Structure of a compound exhibiting intermolecular S-S interactions between identical sulfur atoms.
3. Results and discussion
3.1. Non-covalent interaction between two
chemically-identical sulfur atoms in a Sn
complex
Fig. 1 illustrates the structure of a compound exhibiting
a sulfur-sulfur distance of 3.4561(7) Å [3] between two
identical molecules found within the crystallographic
cell, shorter than the sum of their van der Waals radii,
3.630 Å. The only other close contacts, also shown in
Fig. 1, are two 3.033 Å distances between each sulfur
and a methyl proton; these sulfur-hydrogen distances
are 0.018 Å longer than the respective sum of van der
Waals radii.

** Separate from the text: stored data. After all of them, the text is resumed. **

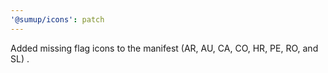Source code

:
 ```yaml
---
'@sumup/icons': patch
---
```


Added missing flag icons to the manifest (AR, AU, CA, CO, HR, PE, RO, and SL) .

Under these conditions, unless the two
molecules are forced in this particular geometry by
crystal packing forces involving other parts of the dimer,
one reason why the two sulfur atoms would be sitting
closer to each other by 0.173 Å compared to the sum
of their van der Waals radii, would be an attractive force
between the two atoms.
Fig. 2 illustrates the electron density resulting from
an electronic structure calculation (single-point, BP86/631G**) using the experimentally-known geometry,
truncated by reducing the phenyl rings to methyl groups,
and the bipyridyl units to pyridyl. It can be seen that the
only region of continuous electron density connecting
the two molecules is the sulfur-sulfur axis.
Figure 2.
Electron density computed for a truncated version of the
experimental structure shown in Fig. 1 (Isovalue=0.008;
BP86/6-31G**, single-point calculation on crystal
structure coordinates).
Fig. 3 illustrates the one frontier molecular orbital
which was found to correlate with the electron density in
Fig. 2, extending between the two sulfur atoms. It can be
seen that this molecular orbital has strong contributions
from the p orbitals belonging to the two sulfur atoms;
these p orbitals thus appear to engage in a π-type
interaction. One may therefore speculate that it is this
molecular orbital (or the respective p-p orbital interaction)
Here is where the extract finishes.